Aku tau kamu selalu baik. Aku minta maaf jika cintaku mengganggumu. Aku tak pernah tau harus bagaimana merealisasikan cinta. Hatiku inginkanmu. Kamu terlalu nyata untuk kuanggap sebagai khayal yang harus berlalu. Dan aku terlalu cinta untuk melepaskanmu. Cintaku masih saja kamu, aku terlalu bodoh sebab terlalu cepat memberikan segalanya. Dan kini kutanggung sendiri resikonya. Meneteskan banyak air mata. Kalaupun hatiku salah menginginkanmu, maka biarkan aku dalam kesendirianku. Atau dalam keterpaksaanku melupamu.
[Udah Februari lagi.]
Kurasa sudah saatnya membuka lembar baru barangkali? Aku berusaha mengcover sebisa mungkin diriku di depanmu, hari-hariku biru, bibirku harus membisu, aku tak pernah tau lagi bagaimana hatimu sekarang, Aku pun ikut bahagia melihat harimu, meskipun aku bukan bagian darinya.
Entahlah, bagiku pergantian tahun tak berarti apa-apa, tidak menjadi begitu bermakna, tidak menjadikanku berubah layaknya powers rangers juga. Nanti, kalau kau merasakan hal yang seperti ini. Berhati-hatilah, pertanyakan ada apa dengan dirimu? Apa yang terjadi pada hatimu? Inti dirimu.
Masih disini, di kafe sudut kota. Sendiri . Bersama redup lampu temaram dan cahaya malam, juga alunan sajak mendayu-dayu. Aku masih disini saja, menghempaskan kekesalan pada sebuah cangkir hitam legam akan kepekatannya. Masih disini , meratapi nasib bersama pahitnya kopi dan hitam legam sweaterku. Lantas, kalau aku masih disini saja, dimanakah dirimu?
Aku lelah, kemudian mataku berkaca-kaca . Berharap ditemani seseorang yang disayang . Tapi itu semu. Jika aku menyerah, lantas . Bagaimana hidupku berakhir nanti?
Oh, Sungguh menyebalkan sekali malam ini.

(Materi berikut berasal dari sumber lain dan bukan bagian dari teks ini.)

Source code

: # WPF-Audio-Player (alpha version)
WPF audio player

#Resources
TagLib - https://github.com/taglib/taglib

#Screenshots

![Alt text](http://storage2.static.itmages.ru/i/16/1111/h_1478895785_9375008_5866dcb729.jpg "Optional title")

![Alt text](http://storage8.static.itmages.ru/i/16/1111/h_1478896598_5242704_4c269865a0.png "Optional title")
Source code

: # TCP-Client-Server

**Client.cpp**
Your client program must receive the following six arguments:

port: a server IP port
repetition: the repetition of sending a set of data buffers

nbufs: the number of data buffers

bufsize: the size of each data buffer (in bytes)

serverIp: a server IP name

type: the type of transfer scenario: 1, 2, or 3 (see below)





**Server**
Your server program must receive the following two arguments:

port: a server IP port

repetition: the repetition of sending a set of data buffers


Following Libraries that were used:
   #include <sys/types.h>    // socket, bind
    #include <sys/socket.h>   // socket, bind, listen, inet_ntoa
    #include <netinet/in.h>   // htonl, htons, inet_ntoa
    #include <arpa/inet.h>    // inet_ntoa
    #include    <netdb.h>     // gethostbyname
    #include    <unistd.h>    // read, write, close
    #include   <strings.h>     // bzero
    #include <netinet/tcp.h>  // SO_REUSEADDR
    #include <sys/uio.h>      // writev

Pekan kemarin, aku bermimpi tentangmu. dua kali malah, sebelum saat dulu itu “kamu hadir” sebagai yang “tidak hadir” atau lebih tepatnya mimpi yang bercerita kabar kematianmu. Kemudian tentang dirimu yang menghampiri dan mengajukan pertanyaan padaku. Juga semalam, tentang kamu, dan aku, yang kembali menjadi kita.
Aku terlalu mencintaimu sepertinya. Padahal aku sadar berpisah denganmu telah menjadi begitu mudah, semudah memotong benang merah. Juga tak berbicara tentangmu, tak mengingat sama sekali sosokmu, tak ingin mengetahui sedang apa dan dimana. Sudah tidak. Atau barangkali memang seharusnya begitu bukan? Tentangmu, sanubariku mengenang dengan baik dirimu. Semoga sukses ya. Segeralah sukses, dan raih kebanggaan teruntuk orangtuamu, keluargamu.